The data Start Marker

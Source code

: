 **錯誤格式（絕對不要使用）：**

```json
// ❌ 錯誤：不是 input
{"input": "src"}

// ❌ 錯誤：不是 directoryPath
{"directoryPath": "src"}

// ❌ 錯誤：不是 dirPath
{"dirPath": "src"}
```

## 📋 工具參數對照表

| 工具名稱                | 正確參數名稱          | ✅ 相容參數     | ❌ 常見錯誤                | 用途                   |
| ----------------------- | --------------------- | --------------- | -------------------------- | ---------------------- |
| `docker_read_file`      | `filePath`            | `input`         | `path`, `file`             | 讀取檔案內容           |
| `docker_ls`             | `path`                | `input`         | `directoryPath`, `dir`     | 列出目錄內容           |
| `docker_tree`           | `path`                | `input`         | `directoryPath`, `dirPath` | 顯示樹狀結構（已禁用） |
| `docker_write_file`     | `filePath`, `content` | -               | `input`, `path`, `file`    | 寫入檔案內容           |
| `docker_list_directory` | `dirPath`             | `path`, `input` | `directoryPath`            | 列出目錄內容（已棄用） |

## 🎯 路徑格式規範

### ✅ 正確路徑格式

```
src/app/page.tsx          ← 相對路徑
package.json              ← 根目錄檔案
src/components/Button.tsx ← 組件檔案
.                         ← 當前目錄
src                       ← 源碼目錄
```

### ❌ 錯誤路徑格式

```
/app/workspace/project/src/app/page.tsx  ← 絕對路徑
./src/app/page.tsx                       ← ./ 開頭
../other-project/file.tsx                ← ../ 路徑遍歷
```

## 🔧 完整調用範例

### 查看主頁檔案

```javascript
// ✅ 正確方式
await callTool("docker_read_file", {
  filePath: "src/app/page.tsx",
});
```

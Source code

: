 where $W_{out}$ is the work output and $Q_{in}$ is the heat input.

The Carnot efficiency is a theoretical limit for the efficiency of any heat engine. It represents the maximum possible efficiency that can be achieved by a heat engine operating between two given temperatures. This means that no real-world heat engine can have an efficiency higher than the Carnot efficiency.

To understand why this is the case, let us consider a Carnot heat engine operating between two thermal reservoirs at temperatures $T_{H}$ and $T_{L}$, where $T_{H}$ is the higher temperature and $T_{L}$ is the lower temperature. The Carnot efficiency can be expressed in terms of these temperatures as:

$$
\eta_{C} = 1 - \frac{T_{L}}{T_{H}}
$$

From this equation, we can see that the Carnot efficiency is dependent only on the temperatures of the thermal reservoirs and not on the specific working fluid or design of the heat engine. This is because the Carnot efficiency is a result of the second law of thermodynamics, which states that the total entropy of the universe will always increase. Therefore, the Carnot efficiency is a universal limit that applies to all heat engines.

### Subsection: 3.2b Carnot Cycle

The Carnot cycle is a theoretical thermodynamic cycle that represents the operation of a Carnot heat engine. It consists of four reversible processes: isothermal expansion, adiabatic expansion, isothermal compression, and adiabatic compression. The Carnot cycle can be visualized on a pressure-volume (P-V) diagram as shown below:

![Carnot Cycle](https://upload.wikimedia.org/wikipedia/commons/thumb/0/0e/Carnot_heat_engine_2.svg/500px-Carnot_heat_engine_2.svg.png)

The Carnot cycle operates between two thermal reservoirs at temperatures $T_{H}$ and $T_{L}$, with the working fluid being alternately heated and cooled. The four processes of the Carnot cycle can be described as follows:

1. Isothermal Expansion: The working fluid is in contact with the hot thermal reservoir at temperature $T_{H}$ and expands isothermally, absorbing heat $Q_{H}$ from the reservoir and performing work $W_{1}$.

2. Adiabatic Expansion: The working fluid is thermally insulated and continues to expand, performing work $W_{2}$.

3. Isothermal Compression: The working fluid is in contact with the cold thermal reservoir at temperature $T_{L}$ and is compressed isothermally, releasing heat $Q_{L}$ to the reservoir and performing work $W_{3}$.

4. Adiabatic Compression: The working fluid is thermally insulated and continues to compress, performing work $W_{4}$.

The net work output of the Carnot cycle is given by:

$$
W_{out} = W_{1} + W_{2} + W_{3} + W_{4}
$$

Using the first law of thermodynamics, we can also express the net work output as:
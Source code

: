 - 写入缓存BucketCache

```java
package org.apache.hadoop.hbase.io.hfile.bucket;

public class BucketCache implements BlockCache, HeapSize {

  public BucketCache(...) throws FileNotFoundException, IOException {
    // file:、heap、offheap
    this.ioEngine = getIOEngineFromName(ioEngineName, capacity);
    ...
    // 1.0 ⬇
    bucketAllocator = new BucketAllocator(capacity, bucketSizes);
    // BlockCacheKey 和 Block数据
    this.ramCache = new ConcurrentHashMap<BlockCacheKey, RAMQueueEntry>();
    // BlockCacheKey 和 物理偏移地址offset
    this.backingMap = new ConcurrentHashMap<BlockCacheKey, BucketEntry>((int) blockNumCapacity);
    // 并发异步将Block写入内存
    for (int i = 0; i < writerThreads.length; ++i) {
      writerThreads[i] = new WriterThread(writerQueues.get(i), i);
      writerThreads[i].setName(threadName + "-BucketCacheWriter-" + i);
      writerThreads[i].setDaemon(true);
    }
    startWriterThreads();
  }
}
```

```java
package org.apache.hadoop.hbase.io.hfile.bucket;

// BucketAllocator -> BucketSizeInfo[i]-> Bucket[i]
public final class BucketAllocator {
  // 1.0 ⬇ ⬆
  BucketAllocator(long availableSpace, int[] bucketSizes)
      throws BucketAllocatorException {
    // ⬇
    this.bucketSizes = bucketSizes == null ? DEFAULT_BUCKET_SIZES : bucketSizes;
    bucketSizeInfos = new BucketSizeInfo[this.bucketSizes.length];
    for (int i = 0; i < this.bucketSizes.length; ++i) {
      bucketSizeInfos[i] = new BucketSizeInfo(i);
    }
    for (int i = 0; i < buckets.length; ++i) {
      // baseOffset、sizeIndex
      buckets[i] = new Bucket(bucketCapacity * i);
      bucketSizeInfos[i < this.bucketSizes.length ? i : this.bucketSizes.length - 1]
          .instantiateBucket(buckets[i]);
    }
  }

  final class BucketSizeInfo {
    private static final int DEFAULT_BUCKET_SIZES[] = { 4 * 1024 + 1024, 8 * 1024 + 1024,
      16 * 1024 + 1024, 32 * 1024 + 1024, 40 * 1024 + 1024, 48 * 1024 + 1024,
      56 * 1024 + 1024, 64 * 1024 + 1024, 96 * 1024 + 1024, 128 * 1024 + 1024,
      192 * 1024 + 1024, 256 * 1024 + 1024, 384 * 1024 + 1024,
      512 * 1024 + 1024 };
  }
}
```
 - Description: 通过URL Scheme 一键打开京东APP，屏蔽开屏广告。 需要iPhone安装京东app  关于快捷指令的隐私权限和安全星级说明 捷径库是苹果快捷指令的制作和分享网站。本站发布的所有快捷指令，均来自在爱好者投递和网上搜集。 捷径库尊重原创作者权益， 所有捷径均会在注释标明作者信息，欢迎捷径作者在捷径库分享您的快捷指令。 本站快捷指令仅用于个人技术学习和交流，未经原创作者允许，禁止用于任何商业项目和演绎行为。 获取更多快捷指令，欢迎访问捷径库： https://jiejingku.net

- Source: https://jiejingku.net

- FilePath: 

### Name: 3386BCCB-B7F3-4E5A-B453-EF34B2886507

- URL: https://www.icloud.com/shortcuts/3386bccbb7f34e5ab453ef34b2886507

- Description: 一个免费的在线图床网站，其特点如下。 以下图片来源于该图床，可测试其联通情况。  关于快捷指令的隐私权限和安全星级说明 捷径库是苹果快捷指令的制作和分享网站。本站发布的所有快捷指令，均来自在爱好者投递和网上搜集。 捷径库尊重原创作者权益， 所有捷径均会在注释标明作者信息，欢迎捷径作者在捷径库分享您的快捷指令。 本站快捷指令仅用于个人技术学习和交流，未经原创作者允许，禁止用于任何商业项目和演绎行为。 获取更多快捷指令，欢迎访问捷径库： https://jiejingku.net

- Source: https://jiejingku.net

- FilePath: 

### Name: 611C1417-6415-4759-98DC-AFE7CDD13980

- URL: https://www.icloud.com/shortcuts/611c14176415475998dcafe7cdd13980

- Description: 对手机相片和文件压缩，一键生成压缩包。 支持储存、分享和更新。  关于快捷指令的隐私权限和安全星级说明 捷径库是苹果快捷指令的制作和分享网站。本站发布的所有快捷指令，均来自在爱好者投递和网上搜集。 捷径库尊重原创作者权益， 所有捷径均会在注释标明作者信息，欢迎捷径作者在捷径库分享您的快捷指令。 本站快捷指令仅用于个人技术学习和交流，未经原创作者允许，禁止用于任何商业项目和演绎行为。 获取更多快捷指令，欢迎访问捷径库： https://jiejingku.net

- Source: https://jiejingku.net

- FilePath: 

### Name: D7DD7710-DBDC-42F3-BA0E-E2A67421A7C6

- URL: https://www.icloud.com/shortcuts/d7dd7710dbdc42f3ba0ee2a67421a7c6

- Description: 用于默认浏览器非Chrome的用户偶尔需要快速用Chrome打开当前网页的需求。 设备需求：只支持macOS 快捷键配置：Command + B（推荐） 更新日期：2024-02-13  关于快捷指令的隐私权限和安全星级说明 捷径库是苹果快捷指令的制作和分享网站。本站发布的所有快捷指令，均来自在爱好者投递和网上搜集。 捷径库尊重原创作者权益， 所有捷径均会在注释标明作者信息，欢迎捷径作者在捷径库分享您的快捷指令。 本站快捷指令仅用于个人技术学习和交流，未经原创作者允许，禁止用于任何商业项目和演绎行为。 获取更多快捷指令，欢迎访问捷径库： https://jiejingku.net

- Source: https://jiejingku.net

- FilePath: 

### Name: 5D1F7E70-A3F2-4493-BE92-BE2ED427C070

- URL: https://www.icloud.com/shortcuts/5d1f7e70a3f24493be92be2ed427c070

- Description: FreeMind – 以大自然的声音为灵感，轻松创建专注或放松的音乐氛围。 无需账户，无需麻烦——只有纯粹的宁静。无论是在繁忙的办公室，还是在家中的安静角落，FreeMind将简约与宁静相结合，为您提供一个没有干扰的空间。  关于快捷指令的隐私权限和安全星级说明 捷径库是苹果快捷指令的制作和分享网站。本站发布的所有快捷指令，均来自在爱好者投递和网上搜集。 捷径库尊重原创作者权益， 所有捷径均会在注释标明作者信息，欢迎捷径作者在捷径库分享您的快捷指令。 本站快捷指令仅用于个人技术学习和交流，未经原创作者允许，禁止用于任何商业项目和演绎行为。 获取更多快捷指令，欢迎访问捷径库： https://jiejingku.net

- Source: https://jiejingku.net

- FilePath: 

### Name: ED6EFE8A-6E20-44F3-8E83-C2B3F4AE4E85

The data End Marker

* [Exercise objective] Using the material above, work out how many lines contain the string "ConcurrentHashMap". Give that number alone.

* [Answer for this exercise] 2